[[ Entries supplied, beginning ]]

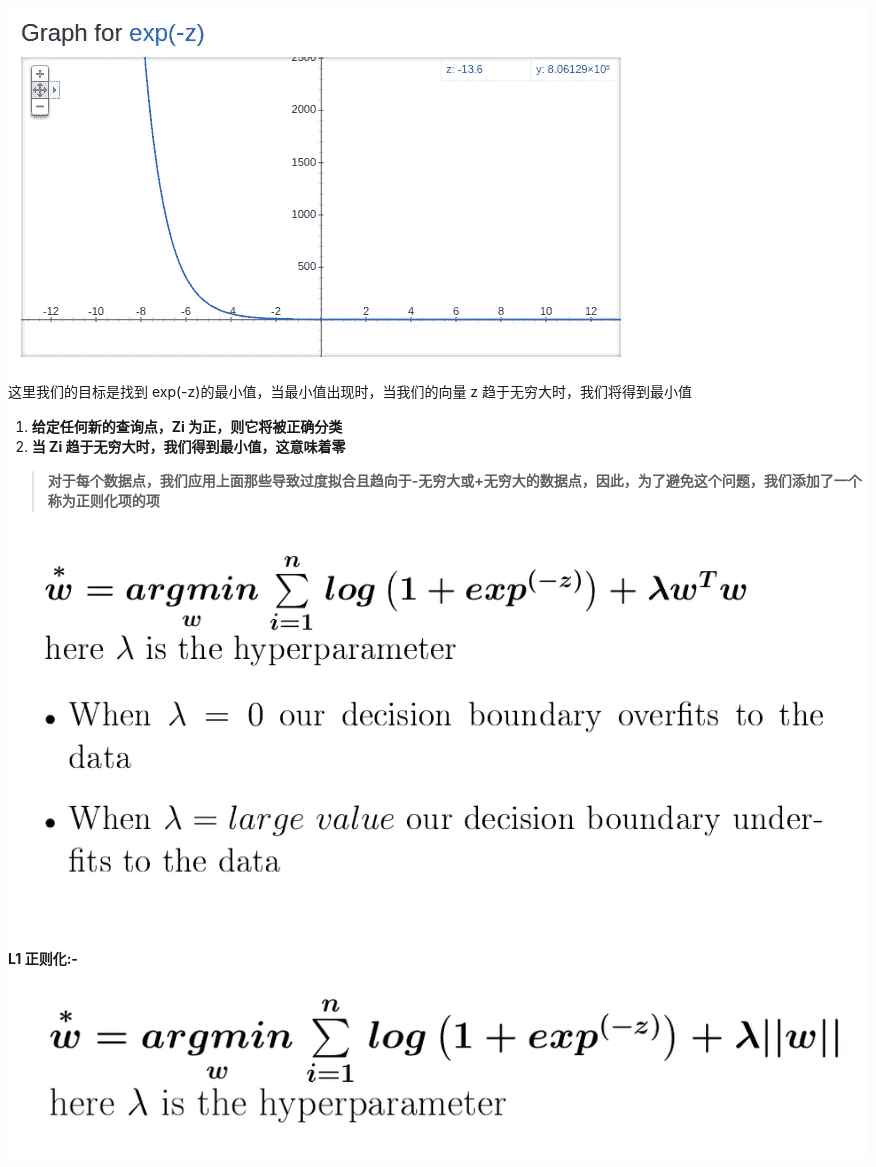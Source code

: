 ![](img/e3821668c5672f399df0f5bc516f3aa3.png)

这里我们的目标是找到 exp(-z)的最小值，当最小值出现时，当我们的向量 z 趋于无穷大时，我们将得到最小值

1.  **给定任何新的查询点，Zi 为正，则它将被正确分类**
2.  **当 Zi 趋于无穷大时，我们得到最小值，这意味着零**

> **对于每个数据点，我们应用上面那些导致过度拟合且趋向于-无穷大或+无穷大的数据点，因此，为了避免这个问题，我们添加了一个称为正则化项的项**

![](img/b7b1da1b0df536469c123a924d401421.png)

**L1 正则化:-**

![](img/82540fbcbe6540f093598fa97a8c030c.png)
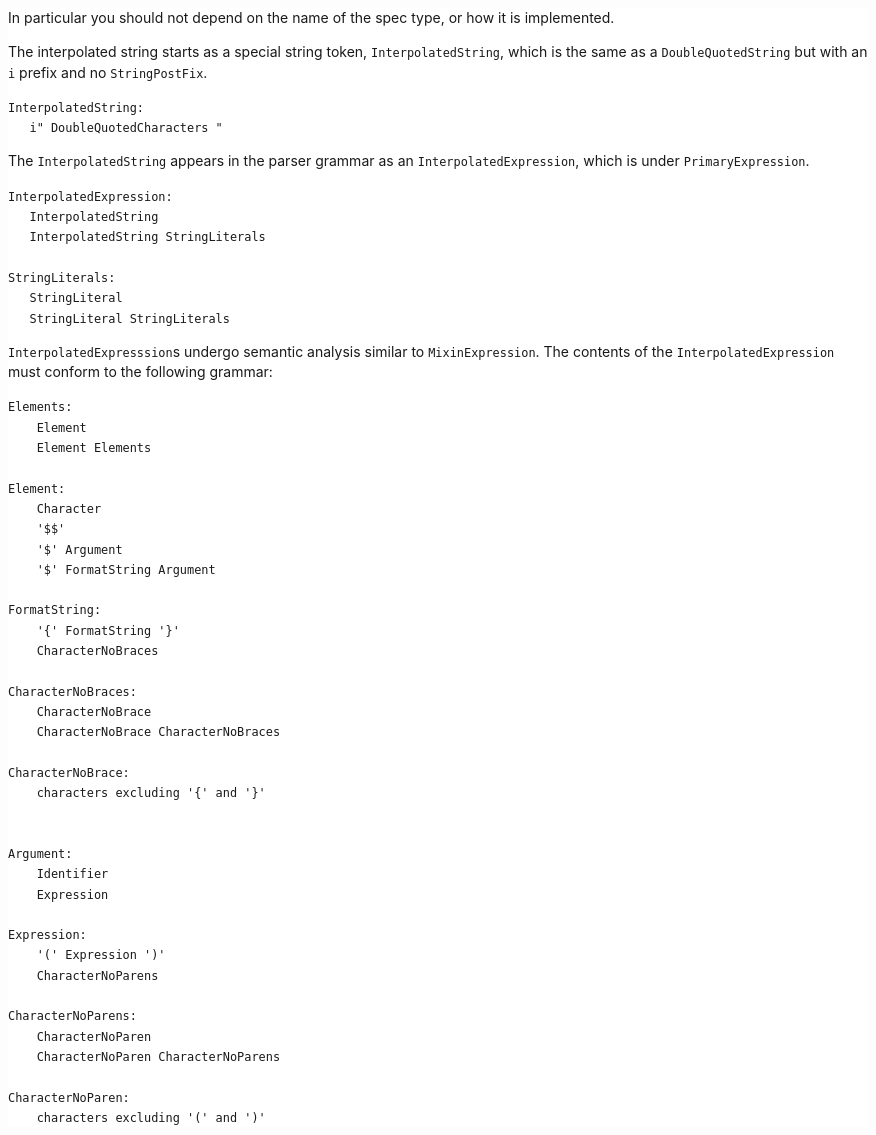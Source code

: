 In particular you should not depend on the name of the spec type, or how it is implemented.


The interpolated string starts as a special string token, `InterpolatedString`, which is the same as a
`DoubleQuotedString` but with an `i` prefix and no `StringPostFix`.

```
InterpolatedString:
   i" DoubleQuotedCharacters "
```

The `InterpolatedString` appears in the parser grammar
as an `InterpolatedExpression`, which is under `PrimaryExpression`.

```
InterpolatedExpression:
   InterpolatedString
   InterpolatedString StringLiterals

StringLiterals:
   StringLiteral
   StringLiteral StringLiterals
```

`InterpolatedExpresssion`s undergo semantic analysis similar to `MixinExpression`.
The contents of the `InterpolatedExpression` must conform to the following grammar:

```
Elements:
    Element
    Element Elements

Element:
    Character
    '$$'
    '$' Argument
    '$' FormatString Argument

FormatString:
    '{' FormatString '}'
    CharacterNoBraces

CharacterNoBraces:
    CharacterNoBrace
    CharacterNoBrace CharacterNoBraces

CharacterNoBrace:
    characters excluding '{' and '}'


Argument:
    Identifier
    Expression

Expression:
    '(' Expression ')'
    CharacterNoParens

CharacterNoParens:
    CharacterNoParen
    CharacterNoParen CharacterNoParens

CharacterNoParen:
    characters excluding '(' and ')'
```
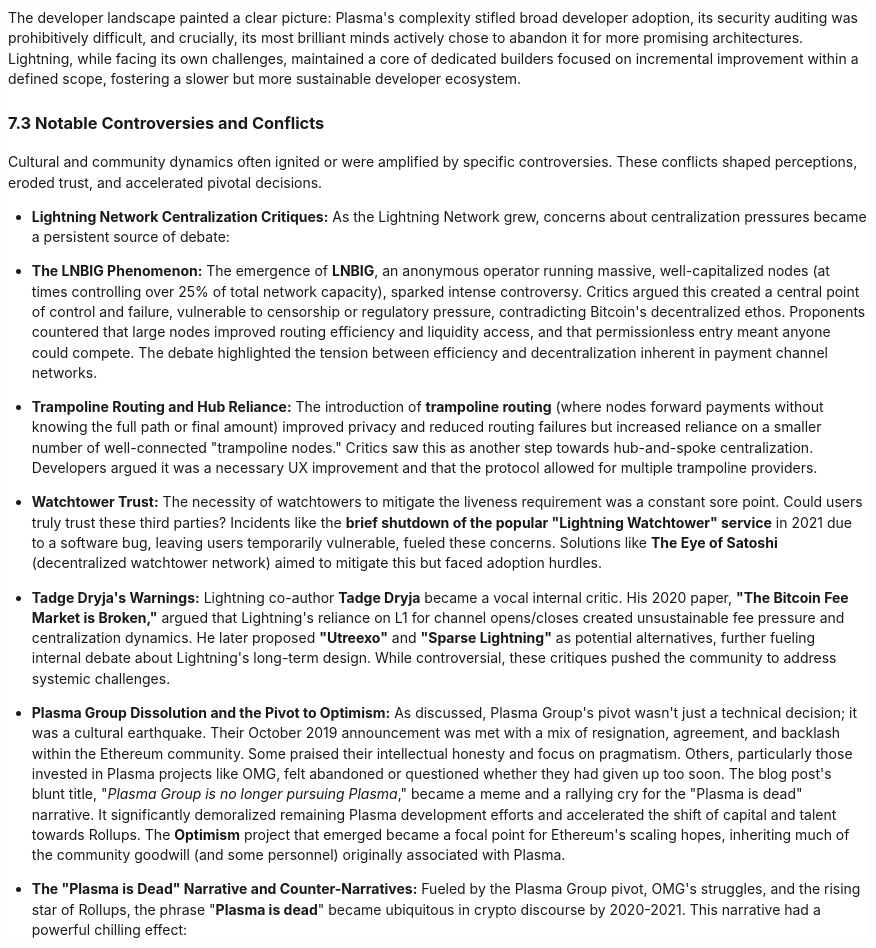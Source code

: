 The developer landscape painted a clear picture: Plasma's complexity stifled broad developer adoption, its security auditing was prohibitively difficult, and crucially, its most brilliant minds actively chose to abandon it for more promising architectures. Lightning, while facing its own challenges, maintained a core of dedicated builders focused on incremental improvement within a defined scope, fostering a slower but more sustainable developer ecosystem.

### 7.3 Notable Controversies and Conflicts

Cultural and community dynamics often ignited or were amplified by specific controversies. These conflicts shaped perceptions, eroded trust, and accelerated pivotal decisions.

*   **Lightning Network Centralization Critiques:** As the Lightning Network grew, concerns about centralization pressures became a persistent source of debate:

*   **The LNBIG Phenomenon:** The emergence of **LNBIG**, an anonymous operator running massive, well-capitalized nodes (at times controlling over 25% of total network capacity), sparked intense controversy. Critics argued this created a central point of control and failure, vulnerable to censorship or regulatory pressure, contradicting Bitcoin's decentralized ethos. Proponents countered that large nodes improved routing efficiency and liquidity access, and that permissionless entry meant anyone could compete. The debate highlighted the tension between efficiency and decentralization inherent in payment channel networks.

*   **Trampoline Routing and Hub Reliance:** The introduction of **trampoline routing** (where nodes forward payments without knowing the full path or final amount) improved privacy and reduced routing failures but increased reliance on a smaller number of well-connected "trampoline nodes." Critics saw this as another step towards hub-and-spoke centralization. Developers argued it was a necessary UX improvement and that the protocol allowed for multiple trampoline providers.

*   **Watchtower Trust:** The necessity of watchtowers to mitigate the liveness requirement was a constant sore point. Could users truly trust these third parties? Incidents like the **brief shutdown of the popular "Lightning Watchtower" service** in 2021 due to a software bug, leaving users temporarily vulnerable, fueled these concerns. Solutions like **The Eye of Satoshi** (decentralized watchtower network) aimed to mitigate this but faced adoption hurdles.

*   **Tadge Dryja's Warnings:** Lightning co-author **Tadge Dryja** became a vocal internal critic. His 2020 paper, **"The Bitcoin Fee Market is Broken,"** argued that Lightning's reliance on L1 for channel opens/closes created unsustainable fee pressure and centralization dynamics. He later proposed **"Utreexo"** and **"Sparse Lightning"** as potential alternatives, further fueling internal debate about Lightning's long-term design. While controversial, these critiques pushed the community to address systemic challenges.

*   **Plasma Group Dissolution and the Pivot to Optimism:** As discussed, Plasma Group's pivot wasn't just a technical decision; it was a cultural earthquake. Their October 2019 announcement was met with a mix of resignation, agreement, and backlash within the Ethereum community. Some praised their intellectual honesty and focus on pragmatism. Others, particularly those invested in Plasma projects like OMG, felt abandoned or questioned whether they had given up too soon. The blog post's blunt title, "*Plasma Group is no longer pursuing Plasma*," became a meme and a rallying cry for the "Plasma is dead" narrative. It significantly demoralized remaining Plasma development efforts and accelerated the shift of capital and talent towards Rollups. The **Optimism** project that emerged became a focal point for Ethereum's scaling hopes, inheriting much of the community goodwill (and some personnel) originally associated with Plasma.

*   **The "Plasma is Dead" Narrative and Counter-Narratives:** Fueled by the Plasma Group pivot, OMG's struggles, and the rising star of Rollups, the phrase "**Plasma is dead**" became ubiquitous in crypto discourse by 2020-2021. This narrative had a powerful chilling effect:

[[ Entries supplied, end ]]

Although the records contain pictures, the copy should hold only their text, reproduced exactly.

Source code

: ![](img/e3821668c5672f399df0f5bc516f3aa3.png)

这里我们的目标是找到 exp(-z)的最小值，当最小值出现时，当我们的向量 z 趋于无穷大时，我们将得到最小值

1.  **给定任何新的查询点，Zi 为正，则它将被正确分类**
2.  **当 Zi 趋于无穷大时，我们得到最小值，这意味着零**

> **对于每个数据点，我们应用上面那些导致过度拟合且趋向于-无穷大或+无穷大的数据点，因此，为了避免这个问题，我们添加了一个称为正则化项的项**

![](img/b7b1da1b0df536469c123a924d401421.png)

**L1 正则化:-**

![](img/82540fbcbe6540f093598fa97a8c030c.png)
Source code

: In particular you should not depend on the name of the spec type, or how it is implemented.


The interpolated string starts as a special string token, `InterpolatedString`, which is the same as a
`DoubleQuotedString` but with an `i` prefix and no `StringPostFix`.

```
InterpolatedString:
   i" DoubleQuotedCharacters "
```

The `InterpolatedString` appears in the parser grammar
as an `InterpolatedExpression`, which is under `PrimaryExpression`.

```
InterpolatedExpression:
   InterpolatedString
   InterpolatedString StringLiterals

StringLiterals:
   StringLiteral
   StringLiteral StringLiterals
```

`InterpolatedExpresssion`s undergo semantic analysis similar to `MixinExpression`.
The contents of the `InterpolatedExpression` must conform to the following grammar:

```
Elements:
    Element
    Element Elements

Element:
    Character
    '$$'
    '$' Argument
    '$' FormatString Argument

FormatString:
    '{' FormatString '}'
    CharacterNoBraces

CharacterNoBraces:
    CharacterNoBrace
    CharacterNoBrace CharacterNoBraces

CharacterNoBrace:
    characters excluding '{' and '}'


Argument:
    Identifier
    Expression

Expression:
    '(' Expression ')'
    CharacterNoParens

CharacterNoParens:
    CharacterNoParen
    CharacterNoParen CharacterNoParens

CharacterNoParen:
    characters excluding '(' and ')'
```
Source code

: The developer landscape painted a clear picture: Plasma's complexity stifled broad developer adoption, its security auditing was prohibitively difficult, and crucially, its most brilliant minds actively chose to abandon it for more promising architectures. Lightning, while facing its own challenges, maintained a core of dedicated builders focused on incremental improvement within a defined scope, fostering a slower but more sustainable developer ecosystem.

### 7.3 Notable Controversies and Conflicts

Cultural and community dynamics often ignited or were amplified by specific controversies. These conflicts shaped perceptions, eroded trust, and accelerated pivotal decisions.

*   **Lightning Network Centralization Critiques:** As the Lightning Network grew, concerns about centralization pressures became a persistent source of debate:

*   **The LNBIG Phenomenon:** The emergence of **LNBIG**, an anonymous operator running massive, well-capitalized nodes (at times controlling over 25% of total network capacity), sparked intense controversy. Critics argued this created a central point of control and failure, vulnerable to censorship or regulatory pressure, contradicting Bitcoin's decentralized ethos. Proponents countered that large nodes improved routing efficiency and liquidity access, and that permissionless entry meant anyone could compete. The debate highlighted the tension between efficiency and decentralization inherent in payment channel networks.

*   **Trampoline Routing and Hub Reliance:** The introduction of **trampoline routing** (where nodes forward payments without knowing the full path or final amount) improved privacy and reduced routing failures but increased reliance on a smaller number of well-connected "trampoline nodes." Critics saw this as another step towards hub-and-spoke centralization. Developers argued it was a necessary UX improvement and that the protocol allowed for multiple trampoline providers.

*   **Watchtower Trust:** The necessity of watchtowers to mitigate the liveness requirement was a constant sore point. Could users truly trust these third parties? Incidents like the **brief shutdown of the popular "Lightning Watchtower" service** in 2021 due to a software bug, leaving users temporarily vulnerable, fueled these concerns. Solutions like **The Eye of Satoshi** (decentralized watchtower network) aimed to mitigate this but faced adoption hurdles.

*   **Tadge Dryja's Warnings:** Lightning co-author **Tadge Dryja** became a vocal internal critic. His 2020 paper, **"The Bitcoin Fee Market is Broken,"** argued that Lightning's reliance on L1 for channel opens/closes created unsustainable fee pressure and centralization dynamics. He later proposed **"Utreexo"** and **"Sparse Lightning"** as potential alternatives, further fueling internal debate about Lightning's long-term design. While controversial, these critiques pushed the community to address systemic challenges.

*   **Plasma Group Dissolution and the Pivot to Optimism:** As discussed, Plasma Group's pivot wasn't just a technical decision; it was a cultural earthquake. Their October 2019 announcement was met with a mix of resignation, agreement, and backlash within the Ethereum community. Some praised their intellectual honesty and focus on pragmatism. Others, particularly those invested in Plasma projects like OMG, felt abandoned or questioned whether they had given up too soon. The blog post's blunt title, "*Plasma Group is no longer pursuing Plasma*," became a meme and a rallying cry for the "Plasma is dead" narrative. It significantly demoralized remaining Plasma development efforts and accelerated the shift of capital and talent towards Rollups. The **Optimism** project that emerged became a focal point for Ethereum's scaling hopes, inheriting much of the community goodwill (and some personnel) originally associated with Plasma.

*   **The "Plasma is Dead" Narrative and Counter-Narratives:** Fueled by the Plasma Group pivot, OMG's struggles, and the rising star of Rollups, the phrase "**Plasma is dead**" became ubiquitous in crypto discourse by 2020-2021. This narrative had a powerful chilling effect:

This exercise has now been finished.